• DIRECTIONS: Take the line with "repo, assuming that" as the first line and the last line of the data as the final one. Write out those lines exactly, and no others.

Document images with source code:
*-*-*

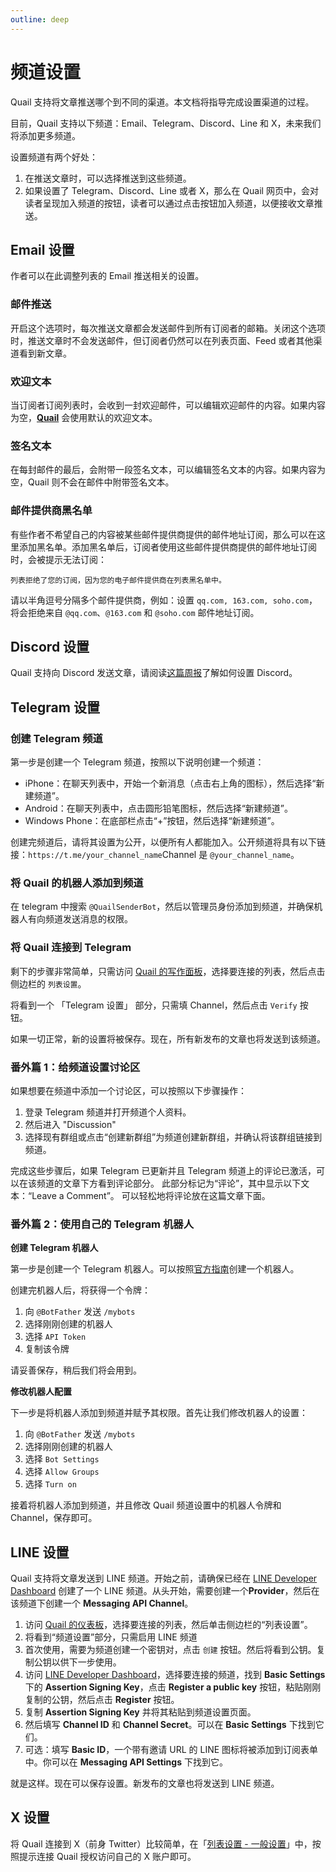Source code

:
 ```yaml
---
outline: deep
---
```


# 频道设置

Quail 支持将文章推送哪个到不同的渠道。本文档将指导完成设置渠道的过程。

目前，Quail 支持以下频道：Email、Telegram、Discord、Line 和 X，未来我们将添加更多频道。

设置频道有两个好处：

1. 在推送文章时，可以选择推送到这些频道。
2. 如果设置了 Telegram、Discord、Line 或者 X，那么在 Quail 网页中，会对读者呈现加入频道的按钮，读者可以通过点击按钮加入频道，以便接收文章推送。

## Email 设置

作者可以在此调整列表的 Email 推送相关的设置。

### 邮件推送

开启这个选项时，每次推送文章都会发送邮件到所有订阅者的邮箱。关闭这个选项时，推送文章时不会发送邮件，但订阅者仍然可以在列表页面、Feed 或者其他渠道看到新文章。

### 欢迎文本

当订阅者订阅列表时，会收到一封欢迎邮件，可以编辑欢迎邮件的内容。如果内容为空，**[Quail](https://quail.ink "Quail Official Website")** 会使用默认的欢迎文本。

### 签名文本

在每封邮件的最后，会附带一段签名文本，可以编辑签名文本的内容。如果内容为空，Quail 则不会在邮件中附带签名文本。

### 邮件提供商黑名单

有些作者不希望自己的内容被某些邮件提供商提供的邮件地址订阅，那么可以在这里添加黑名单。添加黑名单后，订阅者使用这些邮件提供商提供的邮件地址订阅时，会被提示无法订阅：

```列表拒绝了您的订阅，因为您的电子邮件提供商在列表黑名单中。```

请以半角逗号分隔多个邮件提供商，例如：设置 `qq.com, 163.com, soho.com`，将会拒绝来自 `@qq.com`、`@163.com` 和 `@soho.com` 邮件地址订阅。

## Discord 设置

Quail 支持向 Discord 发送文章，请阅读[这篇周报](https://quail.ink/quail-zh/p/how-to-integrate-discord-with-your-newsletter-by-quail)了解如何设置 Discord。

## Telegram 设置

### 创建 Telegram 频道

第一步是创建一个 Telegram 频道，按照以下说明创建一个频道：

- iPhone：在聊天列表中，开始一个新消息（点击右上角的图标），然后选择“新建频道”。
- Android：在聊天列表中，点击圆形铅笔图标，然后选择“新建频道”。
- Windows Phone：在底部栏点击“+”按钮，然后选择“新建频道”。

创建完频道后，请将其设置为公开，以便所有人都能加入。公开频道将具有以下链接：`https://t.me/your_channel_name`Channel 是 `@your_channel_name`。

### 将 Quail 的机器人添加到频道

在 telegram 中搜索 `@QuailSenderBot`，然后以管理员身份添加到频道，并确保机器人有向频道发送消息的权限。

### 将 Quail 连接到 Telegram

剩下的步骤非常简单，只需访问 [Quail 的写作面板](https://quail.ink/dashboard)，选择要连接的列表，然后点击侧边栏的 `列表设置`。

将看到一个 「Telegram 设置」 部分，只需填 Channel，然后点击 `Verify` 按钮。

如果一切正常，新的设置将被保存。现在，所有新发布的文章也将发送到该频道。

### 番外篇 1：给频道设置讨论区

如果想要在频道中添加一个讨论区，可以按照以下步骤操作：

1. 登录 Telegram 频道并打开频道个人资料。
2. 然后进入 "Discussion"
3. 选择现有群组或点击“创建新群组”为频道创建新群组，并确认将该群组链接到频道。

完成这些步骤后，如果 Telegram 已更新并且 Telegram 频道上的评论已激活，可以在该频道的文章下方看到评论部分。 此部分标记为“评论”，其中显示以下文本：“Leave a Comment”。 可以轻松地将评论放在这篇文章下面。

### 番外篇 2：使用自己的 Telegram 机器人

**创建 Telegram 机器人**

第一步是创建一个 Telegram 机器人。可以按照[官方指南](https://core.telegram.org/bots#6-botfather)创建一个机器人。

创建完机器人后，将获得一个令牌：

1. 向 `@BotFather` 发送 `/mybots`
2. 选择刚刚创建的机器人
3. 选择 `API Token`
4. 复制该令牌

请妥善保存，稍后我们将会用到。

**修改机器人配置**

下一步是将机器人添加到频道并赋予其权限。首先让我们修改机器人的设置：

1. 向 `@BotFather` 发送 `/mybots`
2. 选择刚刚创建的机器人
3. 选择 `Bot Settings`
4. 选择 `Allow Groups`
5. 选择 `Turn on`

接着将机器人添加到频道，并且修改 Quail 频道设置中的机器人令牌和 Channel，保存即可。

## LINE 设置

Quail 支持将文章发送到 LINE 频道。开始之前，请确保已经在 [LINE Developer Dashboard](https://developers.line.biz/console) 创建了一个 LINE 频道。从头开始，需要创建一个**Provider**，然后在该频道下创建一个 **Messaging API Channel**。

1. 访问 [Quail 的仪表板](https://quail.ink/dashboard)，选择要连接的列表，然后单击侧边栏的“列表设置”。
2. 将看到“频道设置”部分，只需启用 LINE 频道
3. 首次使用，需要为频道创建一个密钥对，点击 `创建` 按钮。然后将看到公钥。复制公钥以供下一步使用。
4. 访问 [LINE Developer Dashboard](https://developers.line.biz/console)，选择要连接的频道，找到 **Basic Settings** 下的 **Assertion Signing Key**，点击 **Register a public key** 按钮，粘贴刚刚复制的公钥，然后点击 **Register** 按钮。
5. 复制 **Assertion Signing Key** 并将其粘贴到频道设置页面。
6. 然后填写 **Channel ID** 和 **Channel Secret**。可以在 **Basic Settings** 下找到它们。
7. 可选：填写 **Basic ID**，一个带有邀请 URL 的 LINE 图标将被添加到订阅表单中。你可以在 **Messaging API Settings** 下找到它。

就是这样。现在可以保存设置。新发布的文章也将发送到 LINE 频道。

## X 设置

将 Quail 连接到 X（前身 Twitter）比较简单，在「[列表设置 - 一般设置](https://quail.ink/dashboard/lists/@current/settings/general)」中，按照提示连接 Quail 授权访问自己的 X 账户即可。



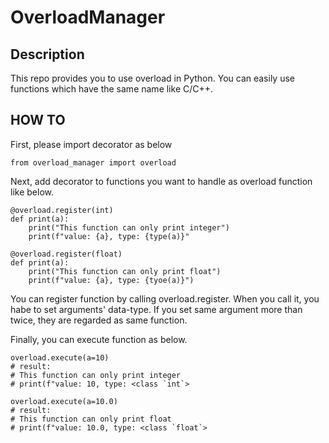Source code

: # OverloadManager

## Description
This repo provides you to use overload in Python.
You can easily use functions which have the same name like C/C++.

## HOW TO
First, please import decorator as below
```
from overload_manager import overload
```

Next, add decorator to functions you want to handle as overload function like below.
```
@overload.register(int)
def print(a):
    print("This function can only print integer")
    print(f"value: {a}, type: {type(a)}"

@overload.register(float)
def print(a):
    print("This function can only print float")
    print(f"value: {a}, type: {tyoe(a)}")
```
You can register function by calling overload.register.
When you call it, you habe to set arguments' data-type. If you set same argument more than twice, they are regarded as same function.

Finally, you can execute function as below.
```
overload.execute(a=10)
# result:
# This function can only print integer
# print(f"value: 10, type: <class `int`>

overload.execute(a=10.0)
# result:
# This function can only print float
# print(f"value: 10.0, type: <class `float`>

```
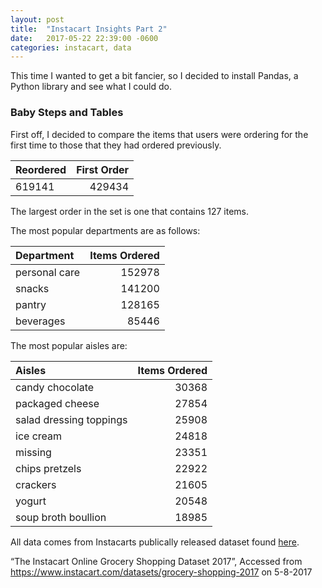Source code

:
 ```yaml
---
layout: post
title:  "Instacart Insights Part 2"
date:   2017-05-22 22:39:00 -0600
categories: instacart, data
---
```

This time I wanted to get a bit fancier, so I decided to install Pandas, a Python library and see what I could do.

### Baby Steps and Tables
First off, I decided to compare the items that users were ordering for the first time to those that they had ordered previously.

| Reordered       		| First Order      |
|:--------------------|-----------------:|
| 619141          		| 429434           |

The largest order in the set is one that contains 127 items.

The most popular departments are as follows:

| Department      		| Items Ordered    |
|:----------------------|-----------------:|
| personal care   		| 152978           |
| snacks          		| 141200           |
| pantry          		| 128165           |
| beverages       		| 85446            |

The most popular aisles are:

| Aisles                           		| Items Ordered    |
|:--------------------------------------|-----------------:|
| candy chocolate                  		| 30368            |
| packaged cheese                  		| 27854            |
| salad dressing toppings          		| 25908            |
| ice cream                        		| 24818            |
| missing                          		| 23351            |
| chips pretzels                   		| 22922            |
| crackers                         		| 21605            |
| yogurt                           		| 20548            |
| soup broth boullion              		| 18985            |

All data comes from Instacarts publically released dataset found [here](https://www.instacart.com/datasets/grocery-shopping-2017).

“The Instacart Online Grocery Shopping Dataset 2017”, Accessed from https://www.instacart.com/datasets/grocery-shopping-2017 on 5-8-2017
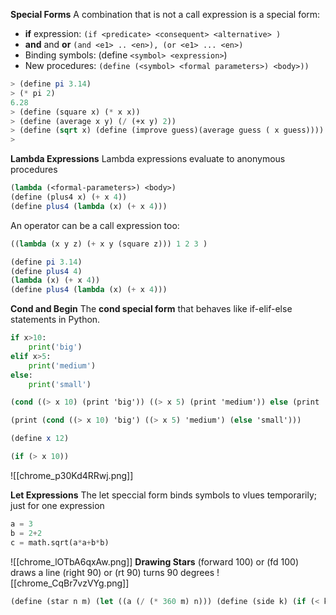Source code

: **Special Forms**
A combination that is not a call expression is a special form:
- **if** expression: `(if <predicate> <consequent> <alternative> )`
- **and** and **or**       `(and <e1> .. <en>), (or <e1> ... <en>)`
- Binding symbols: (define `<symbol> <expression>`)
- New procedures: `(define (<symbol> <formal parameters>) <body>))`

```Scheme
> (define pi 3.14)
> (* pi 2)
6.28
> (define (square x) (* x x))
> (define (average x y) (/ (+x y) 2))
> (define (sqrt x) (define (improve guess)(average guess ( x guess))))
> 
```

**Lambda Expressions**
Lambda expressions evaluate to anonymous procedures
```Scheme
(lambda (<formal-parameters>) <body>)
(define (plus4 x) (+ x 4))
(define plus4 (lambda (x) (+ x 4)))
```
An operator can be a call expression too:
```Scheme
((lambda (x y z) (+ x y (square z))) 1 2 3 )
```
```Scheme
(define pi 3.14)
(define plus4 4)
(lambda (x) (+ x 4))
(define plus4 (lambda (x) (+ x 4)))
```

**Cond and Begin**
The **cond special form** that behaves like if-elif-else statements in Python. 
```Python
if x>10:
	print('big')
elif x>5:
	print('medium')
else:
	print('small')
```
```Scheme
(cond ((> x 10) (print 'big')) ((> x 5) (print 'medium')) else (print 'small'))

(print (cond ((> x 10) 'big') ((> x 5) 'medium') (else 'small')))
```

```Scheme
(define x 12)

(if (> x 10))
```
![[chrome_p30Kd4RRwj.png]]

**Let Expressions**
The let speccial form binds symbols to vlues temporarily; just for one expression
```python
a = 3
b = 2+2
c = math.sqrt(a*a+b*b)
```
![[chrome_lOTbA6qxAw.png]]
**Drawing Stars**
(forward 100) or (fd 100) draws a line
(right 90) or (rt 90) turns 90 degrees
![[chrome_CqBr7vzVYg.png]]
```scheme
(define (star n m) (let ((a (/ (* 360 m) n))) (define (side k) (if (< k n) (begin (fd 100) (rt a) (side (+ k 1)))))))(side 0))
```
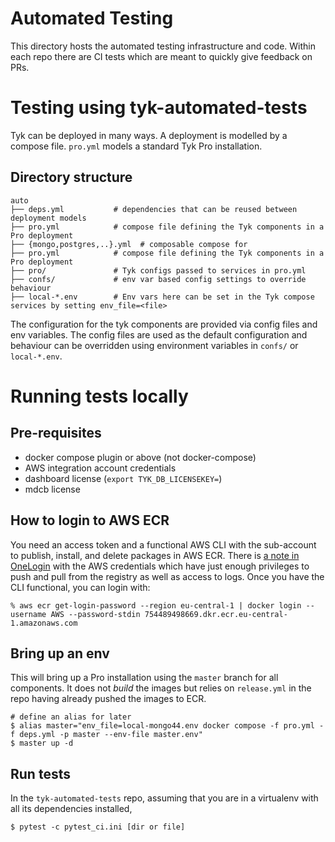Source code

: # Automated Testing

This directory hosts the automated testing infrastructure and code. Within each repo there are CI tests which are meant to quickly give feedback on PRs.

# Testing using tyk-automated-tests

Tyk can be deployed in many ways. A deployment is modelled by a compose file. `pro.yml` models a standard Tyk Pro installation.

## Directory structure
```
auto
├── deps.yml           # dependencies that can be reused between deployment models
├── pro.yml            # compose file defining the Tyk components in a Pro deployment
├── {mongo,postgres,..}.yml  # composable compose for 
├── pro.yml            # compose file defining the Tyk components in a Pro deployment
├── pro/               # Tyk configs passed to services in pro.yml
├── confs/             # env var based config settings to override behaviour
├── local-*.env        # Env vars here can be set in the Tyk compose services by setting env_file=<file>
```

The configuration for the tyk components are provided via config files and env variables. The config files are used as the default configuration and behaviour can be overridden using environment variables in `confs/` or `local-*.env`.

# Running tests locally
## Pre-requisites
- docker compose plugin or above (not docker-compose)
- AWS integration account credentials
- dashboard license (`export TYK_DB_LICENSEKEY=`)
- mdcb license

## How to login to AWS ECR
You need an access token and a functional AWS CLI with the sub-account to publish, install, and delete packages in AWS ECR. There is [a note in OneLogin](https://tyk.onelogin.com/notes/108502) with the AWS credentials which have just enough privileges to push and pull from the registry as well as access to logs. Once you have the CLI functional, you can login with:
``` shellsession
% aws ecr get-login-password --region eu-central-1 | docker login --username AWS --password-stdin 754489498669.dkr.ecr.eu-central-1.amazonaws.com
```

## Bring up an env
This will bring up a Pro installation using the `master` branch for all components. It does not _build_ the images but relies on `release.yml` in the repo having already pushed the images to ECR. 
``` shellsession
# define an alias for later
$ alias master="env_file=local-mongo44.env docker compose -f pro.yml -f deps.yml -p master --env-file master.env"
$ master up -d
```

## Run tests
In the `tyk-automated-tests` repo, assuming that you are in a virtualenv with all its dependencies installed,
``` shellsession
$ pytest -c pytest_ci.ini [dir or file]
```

*-*-*

• RESPONSE TO THE TASK:
In the `tyk-automated-tests` repo, assuming that you are in a virtualenv with all its dependencies installed,
``` shellsession
$ pytest -c pytest_ci.ini [dir or file]
```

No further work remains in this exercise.